> _PROBLEM REQUIREMENTS_: Don't include pictures. Quote the lines below from the first through the line that contains "into the future.".

> _GIVEN DATA_:
· · · · · · ·

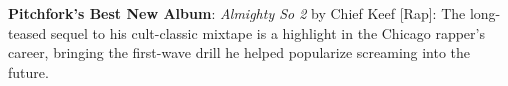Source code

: \textbf{Pitchfork's Best New Album}: \textit{Almighty So 2} by Chief Keef [Rap]: The long-teased sequel to his cult-classic mixtape is a highlight in the Chicago rapper{\textquoteright}s career, bringing the first-wave drill he helped popularize screaming into the future.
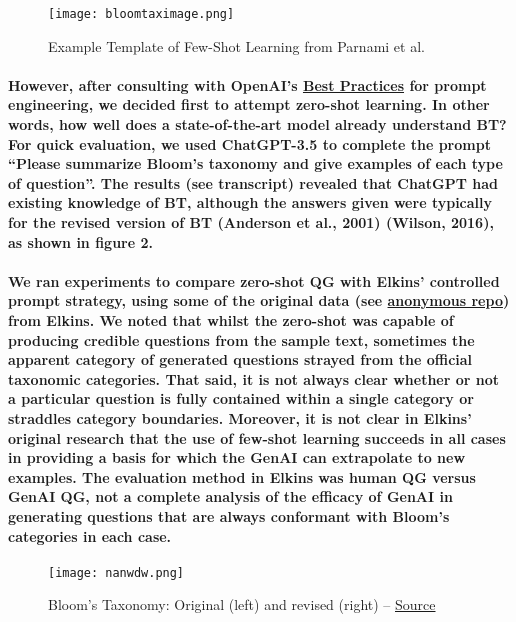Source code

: \documentclass{article}
\begin{document}
\begin{figure}[h!tbp]
    \centering
    \texttt{[image: bloomtaximage.png]}
    \caption{Example Template of Few-Shot Learning from Parnami et al.}
    \label{fig:1}
\end{figure}

\paragraph{However, after consulting with OpenAI’s \href{https://help.openai.com/en/articles/6654000-best-practices-for-prompt-engineering-with-openai-api}{Best Practices} for prompt engineering, we decided first to attempt zero-shot learning. In other words, how well does a state-of-the-art model already understand BT? For quick evaluation, we used ChatGPT-3.5 to complete the prompt “Please summarize Bloom's taxonomy and give examples of each type of question”. The results (see transcript) revealed that ChatGPT had existing knowledge of BT, although the answers given were typically for the revised version of BT (Anderson et al., 2001) (Wilson, 2016), as shown in figure 2.}

\paragraph{We ran experiments to compare zero-shot QG with Elkins’ controlled prompt strategy, using some of the original data (see \href{https://anonymous.4open.science/r/EQG_in_practice-2752/raw_data/few_shot_examples_ML.csv}{anonymous repo}) from Elkins. We noted that whilst the zero-shot was capable of producing credible questions from the sample text, sometimes the apparent category of generated questions strayed from the official taxonomic categories. That said, it is not always clear whether or not a particular question is fully contained within a single category or straddles category boundaries. Moreover, it is not clear in Elkins’ original research that the use of few-shot learning succeeds in all cases in providing a basis for which the GenAI can extrapolate to new examples. The evaluation method in Elkins was human QG versus GenAI QG, not a complete analysis of the efficacy of GenAI in generating questions that are always conformant with Bloom’s categories in each case.}

\begin{figure}[h!tbp]
    \centering
    \texttt{[image: nanwdw.png]}
    \caption{Bloom's Taxonomy: Original (left) and revised (right) -- \href{https://joanakompa.com/2017/02/07/why-it-is-time-to-retire-blooms-taxonomy/}{Source}}
    \label{fig:2}
\end{figure}
\end{document}
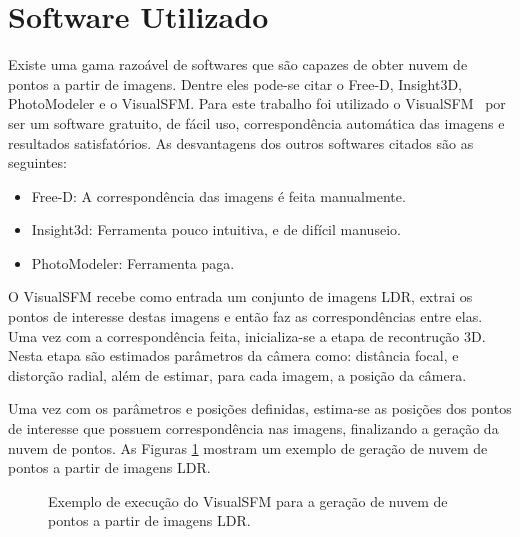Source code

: \section{Software Utilizado} \label{pontosSoftware}

Existe uma gama razoável de softwares que são capazes de obter nuvem de pontos a partir de imagens. Dentre eles pode-se citar o Free-D, Insight3D, PhotoModeler e o VisualSFM. Para este trabalho foi utilizado o VisualSFM~\cite{visualSFM} por ser um software gratuito, de fácil uso, correspondência automática das imagens e resultados satisfatórios. As desvantagens dos outros softwares citados são as seguintes:

\begin{itemize}
\item Free-D: A correspondência das imagens é feita manualmente.
\item Insight3d: Ferramenta pouco intuitiva, e de difícil manuseio.
\item PhotoModeler: Ferramenta paga.
\end{itemize}

O VisualSFM recebe como entrada um conjunto de imagens LDR, extrai os pontos de interesse destas imagens e então faz as correspondências entre elas. Uma vez com a correspondência feita, inicializa-se a etapa de recontrução 3D. Nesta etapa são estimados parâmetros da câmera como: distância focal, e distorção radial, além de estimar, para cada imagem, a posição da câmera.

Uma vez com os parâmetros e posições definidas, estima-se as posições dos pontos de interesse que possuem correspondência nas imagens, finalizando a geração da nuvem de pontos. As Figuras \ref{figExemploSFM} mostram um exemplo de geração de nuvem de pontos a partir de imagens LDR.

\begin{figure}[H]
  \centering
  \quad %
  \quad %
  \caption{Exemplo de execução do VisualSFM para a geração de nuvem de pontos a partir de imagens LDR.}
  \label{figExemploSFM}
\end{figure}
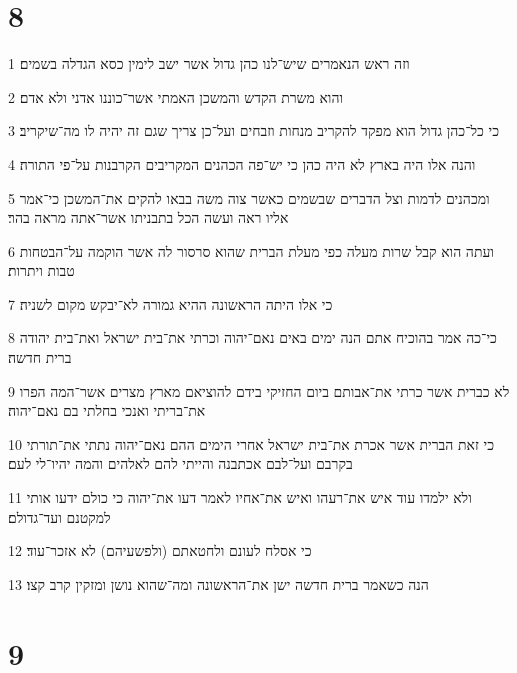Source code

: \chapter{8}

\par 1 וזה ראש הנאמרים שיש־לנו כהן גדול אשר ישב לימין כסא הגדלה בשמים׃
\par 2 והוא משרת הקדש והמשכן האמתי אשר־כוננו אדני ולא אדם׃
\par 3 כי כל־כהן גדול הוא מפקד להקריב מנחות וזבחים ועל־כן צריך שגם זה יהיה לו מה־שיקריב׃
\par 4 והנה אלו היה בארץ לא היה כהן כי יש־פה הכהנים המקריבים הקרבנות על־פי התורה׃
\par 5 ומכהנים לדמות וצל הדברים שבשמים כאשר צוה משה בבאו להקים את־המשכן כי־אמר אליו ראה ועשה הכל בתבניתו אשר־אתה מראה בהר׃
\par 6 ועתה הוא קבל שרות מעלה כפי מעלת הברית שהוא סרסור לה אשר הוקמה על־הבטחות טבות ויתרות׃
\par 7 כי אלו היתה הראשונה ההיא גמורה לא־יבקש מקום לשניה׃
\par 8 כי־כה אמר בהוכיח אתם הנה ימים באים נאם־יהוה וכרתי את־בית ישראל ואת־בית יהודה ברית חדשה׃
\par 9 לא כברית אשר כרתי את־אבותם ביום החזיקי בידם להוציאם מארץ מצרים אשר־המה הפרו את־בריתי ואנכי בחלתי בם נאם־יהוה׃
\par 10 כי זאת הברית אשר אכרת את־בית ישראל אחרי הימים ההם נאם־יהוה נתתי את־תורתי בקרבם ועל־לבם אכתבנה והייתי להם לאלהים והמה יהיו־לי לעם׃
\par 11 ולא ילמדו עוד איש את־רעהו ואיש את־אחיו לאמר דעו את־יהוה כי כולם ידעו אותי למקטנם ועד־גדולם׃
\par 12 כי אסלח לעונם ולחטאתם (ולפשעיהם) לא אזכר־עוד׃
\par 13 הנה כשאמר ברית חדשה ישן את־הראשונה ומה־שהוא נושן ומזקין קרב קצו׃

\chapter{9}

· · · · · · ·

> _ANSWER BOX_:
Source code

: \textbf{Pitchfork's Best New Album}: \textit{Almighty So 2} by Chief Keef [Rap]: The long-teased sequel to his cult-classic mixtape is a highlight in the Chicago rapper{\textquoteright}s career, bringing the first-wave drill he helped popularize screaming into the future.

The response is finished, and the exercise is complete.